Si vede così ancor meglio che Russia ed Europa, come giustamente rilevato dal Leap, da sole non potrebbero mai divenire “un polo di potenza comparabile agli Usa, alla Cina o all’India, [soprattutto] se continueranno a sprecare energie per difendersi l’una dall’altra, piuttosto che collaborare”.
Il futuro partenariato russo-europeo dovrà prevedere delle sinergie virtuose per proteggere l’area del Mar nero dagli appetiti statunitensi, con quest’ultimi che hanno incrementato i tentativi per proiettare nell’orbita della propria egemonia questi territori.
I paesi dell’Asia centrale costituiscono, per la Russia, zone ad interesso strategico primario, sia perché sono snodo ineludibile per la prosecuzione delle politiche energetiche che hanno già dato grandi risultati, sia per motivi strettamente attinenti alla sua sicurezza nazionale (l’ “estero prossimo” da non far cadere sotto il giogo americano).
Da questo punto di vista, l’iniziativa del presidente Medvedev, il quale ha annunciato la creazione di una Forza di Reazione Rapida della Csto, l’alleanza militare che raggruppa Russia, Bielorussia, Armenia, Kirghizistan, Kazachistan, Uzbechistan e Tagikistan, ha proprio lo scopo di prevenire qualsiasi arbitrarietà da parte degli Usa in caso di scoppio di conflitti o di crescente instabilità nella zona.

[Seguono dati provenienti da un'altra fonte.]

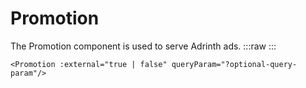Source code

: # Promotion
The Promotion component is used to serve Adrinth ads.
:::raw
<DemoContainer>
<Promotion />
</DemoContainer>
:::


```vue
<Promotion :external="true | false" queryParam="?optional-query-param"/>
```
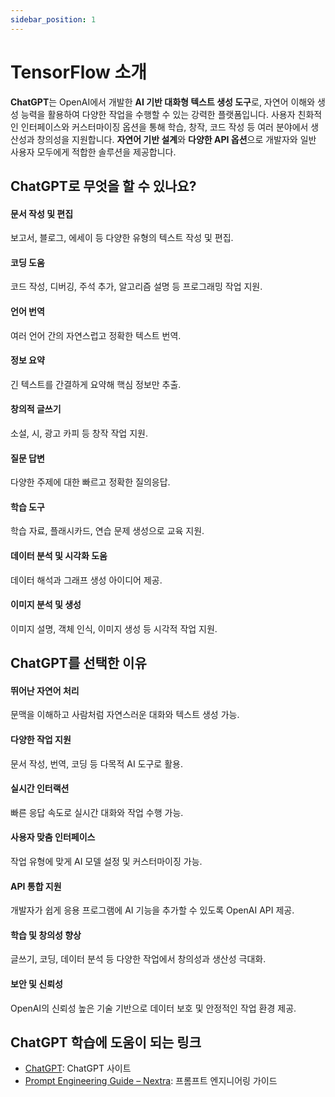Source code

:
 ```yaml
---
sidebar_position: 1
---
```


# TensorFlow 소개

**ChatGPT**는 OpenAI에서 개발한 **AI 기반 대화형 텍스트 생성 도구**로, 자연어 이해와 생성 능력을 활용하여 다양한 작업을 수행할 수 있는 강력한 플랫폼입니다. 사용자 친화적인 인터페이스와 커스터마이징 옵션을 통해 학습, 창작, 코드 작성 등 여러 분야에서 생산성과 창의성을 지원합니다. **자연어 기반 설계**와 **다양한 API 옵션**으로 개발자와 일반 사용자 모두에게 적합한 솔루션을 제공합니다.

## **ChatGPT로 무엇을 할 수 있나요?**

#### 문서 작성 및 편집

보고서, 블로그, 에세이 등 다양한 유형의 텍스트 작성 및 편집.

#### 코딩 도움

코드 작성, 디버깅, 주석 추가, 알고리즘 설명 등 프로그래밍 작업 지원.

#### 언어 번역

여러 언어 간의 자연스럽고 정확한 텍스트 번역.

#### 정보 요약

긴 텍스트를 간결하게 요약해 핵심 정보만 추출.

#### 창의적 글쓰기

소설, 시, 광고 카피 등 창작 작업 지원.

#### 질문 답변

다양한 주제에 대한 빠르고 정확한 질의응답.

#### 학습 도구

학습 자료, 플래시카드, 연습 문제 생성으로 교육 지원.

#### 데이터 분석 및 시각화 도움

데이터 해석과 그래프 생성 아이디어 제공.

#### 이미지 분석 및 생성

이미지 설명, 객체 인식, 이미지 생성 등 시각적 작업 지원.

## **ChatGPT를 선택한 이유**

#### 뛰어난 자연어 처리

문맥을 이해하고 사람처럼 자연스러운 대화와 텍스트 생성 가능.

#### 다양한 작업 지원

문서 작성, 번역, 코딩 등 다목적 AI 도구로 활용.

#### 실시간 인터랙션

빠른 응답 속도로 실시간 대화와 작업 수행 가능.

#### 사용자 맞춤 인터페이스

작업 유형에 맞게 AI 모델 설정 및 커스터마이징 가능.

#### API 통합 지원

개발자가 쉽게 응용 프로그램에 AI 기능을 추가할 수 있도록 OpenAI API 제공.

#### 학습 및 창의성 향상

글쓰기, 코딩, 데이터 분석 등 다양한 작업에서 창의성과 생산성 극대화.

#### 보안 및 신뢰성

OpenAI의 신뢰성 높은 기술 기반으로 데이터 보호 및 안정적인 작업 환경 제공.

## **ChatGPT 학습에 도움이 되는 링크**

- [ChatGPT](https://chatgpt.com/): ChatGPT 사이트
- [Prompt Engineering Guide – Nextra](https://www.promptingguide.ai/): 프롬프트 엔지니어링 가이드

Per concludere, dobbiamo ribadire che non è certamente realistico, al momento, pensare che sia l’UE “allargata” a poter divenire parte integrante di questo partenariato con la Russia. Crediamo, invece, che sia molto più fattibile una partnership ristretta con il coinvolgimento di tre o quattro paesi dell’Europa (il nucleo storico al quale accennavo prima), più appunto, la Federazione Russa.
Questa cooperazione sarà indispensabile, come ribadito dai ricercatori Leap, per aprire una strada di maggiore indipendenza all’intero continente. Ma non solo. Se queste premesse non cadranno nel nulla vedremo sorgere davvero un ulteriore polo geopolitico capace di giocare la sua partita nella fase policentrica in approssimazione. Il nuovo ordine mondiale potrebbe portare questa impronta eurasiatica.